- Records provided:
_ _ _ _ _ _ _

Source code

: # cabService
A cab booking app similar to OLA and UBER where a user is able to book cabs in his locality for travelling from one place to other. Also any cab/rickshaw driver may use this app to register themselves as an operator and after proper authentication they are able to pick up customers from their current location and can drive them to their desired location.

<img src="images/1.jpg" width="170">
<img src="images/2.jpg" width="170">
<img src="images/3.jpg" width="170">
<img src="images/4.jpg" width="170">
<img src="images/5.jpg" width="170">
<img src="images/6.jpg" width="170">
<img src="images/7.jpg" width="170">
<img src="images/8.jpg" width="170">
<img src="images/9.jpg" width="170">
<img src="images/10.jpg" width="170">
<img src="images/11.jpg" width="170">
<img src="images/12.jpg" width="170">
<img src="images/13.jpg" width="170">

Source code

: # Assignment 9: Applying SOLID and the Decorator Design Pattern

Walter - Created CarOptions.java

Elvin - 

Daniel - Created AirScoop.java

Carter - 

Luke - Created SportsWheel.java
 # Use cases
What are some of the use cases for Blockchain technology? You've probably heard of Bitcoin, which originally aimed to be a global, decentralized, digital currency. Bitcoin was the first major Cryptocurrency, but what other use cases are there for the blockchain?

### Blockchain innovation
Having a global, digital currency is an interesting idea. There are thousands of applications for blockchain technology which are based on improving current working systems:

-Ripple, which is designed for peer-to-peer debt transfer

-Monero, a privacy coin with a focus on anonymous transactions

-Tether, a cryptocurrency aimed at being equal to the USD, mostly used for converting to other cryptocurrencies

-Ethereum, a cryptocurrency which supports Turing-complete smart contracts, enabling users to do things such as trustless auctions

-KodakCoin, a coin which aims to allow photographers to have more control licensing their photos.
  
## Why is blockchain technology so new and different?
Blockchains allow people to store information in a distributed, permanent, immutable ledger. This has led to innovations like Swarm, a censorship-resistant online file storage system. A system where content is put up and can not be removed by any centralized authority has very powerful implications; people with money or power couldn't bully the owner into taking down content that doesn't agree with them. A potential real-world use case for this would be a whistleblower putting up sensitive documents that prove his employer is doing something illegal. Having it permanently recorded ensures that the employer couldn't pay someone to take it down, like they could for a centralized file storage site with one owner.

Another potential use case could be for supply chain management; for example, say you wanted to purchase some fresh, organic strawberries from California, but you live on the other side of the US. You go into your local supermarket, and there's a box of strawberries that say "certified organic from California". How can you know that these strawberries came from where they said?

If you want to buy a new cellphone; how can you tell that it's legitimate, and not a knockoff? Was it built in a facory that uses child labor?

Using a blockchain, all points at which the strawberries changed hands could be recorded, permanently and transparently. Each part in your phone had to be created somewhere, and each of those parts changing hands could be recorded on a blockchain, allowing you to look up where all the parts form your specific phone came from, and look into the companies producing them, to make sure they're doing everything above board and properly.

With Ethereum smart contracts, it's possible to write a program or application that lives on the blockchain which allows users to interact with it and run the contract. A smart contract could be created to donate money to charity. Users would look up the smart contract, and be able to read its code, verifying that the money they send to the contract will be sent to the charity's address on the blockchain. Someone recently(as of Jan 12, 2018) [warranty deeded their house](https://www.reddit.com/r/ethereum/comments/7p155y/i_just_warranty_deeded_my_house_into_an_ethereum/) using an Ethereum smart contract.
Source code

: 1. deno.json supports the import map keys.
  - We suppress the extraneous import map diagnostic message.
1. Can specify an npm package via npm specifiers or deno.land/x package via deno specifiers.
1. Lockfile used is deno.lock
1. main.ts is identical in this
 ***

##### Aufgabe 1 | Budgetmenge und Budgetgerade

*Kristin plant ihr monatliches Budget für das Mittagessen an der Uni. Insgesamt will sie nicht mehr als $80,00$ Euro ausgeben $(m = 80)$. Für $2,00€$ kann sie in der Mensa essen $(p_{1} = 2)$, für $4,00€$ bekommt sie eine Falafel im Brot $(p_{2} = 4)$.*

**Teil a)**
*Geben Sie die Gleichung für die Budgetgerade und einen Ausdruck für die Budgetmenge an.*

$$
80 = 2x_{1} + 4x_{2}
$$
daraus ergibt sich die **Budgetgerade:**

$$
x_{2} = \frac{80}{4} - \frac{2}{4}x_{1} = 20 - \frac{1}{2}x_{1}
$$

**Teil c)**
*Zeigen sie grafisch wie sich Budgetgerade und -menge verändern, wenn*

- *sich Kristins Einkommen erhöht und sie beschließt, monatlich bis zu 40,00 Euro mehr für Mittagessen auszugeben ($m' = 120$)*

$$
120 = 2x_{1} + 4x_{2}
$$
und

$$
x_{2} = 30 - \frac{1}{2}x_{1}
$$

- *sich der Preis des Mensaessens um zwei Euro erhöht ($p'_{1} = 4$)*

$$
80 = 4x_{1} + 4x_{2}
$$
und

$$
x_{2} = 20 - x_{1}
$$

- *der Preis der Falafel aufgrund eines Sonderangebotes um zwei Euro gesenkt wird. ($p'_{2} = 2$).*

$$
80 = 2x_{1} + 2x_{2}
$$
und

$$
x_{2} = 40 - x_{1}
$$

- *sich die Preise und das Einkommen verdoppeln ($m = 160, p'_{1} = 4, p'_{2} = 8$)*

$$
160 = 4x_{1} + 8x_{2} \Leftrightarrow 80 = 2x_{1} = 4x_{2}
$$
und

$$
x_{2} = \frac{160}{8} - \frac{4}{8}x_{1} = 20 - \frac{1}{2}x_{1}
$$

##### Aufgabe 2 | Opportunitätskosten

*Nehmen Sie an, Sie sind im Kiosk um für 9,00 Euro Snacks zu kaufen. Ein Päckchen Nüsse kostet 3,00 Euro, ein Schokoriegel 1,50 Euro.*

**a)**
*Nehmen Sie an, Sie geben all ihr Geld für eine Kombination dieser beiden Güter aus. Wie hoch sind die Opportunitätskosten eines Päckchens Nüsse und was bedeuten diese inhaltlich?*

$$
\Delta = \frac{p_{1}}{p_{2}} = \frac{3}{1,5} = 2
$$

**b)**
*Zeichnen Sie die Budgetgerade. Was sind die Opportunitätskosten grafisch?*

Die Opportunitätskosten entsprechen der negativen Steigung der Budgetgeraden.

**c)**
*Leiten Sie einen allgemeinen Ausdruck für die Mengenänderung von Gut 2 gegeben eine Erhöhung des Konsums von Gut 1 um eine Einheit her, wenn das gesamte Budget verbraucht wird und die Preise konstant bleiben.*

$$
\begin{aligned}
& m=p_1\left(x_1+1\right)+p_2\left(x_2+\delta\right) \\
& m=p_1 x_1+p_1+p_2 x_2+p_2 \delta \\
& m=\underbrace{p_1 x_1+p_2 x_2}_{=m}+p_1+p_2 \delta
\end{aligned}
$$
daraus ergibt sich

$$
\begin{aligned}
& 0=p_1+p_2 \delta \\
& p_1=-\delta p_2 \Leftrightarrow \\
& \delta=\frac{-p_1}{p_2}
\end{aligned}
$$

_ _ _ _ _ _ _

- Problem details: Across the whole listing above, report each line that includes "will".

- Your response:
With Ethereum smart contracts, it's possible to write a program or application that lives on the blockchain which allows users to interact with it and run the contract. A smart contract could be created to donate money to charity. Users would look up the smart contract, and be able to read its code, verifying that the money they send to the contract will be sent to the charity's address on the blockchain. Someone recently(as of Jan 12, 2018) [warranty deeded their house](https://www.reddit.com/r/ethereum/comments/7p155y/i_just_warranty_deeded_my_house_into_an_ethereum/) using an Ethereum smart contract.
*Kristin plant ihr monatliches Budget für das Mittagessen an der Uni. Insgesamt will sie nicht mehr als $80,00$ Euro ausgeben $(m = 80)$. Für $2,00€$ kann sie in der Mensa essen $(p_{1} = 2)$, für $4,00€$ bekommt sie eine Falafel im Brot $(p_{2} = 4)$.*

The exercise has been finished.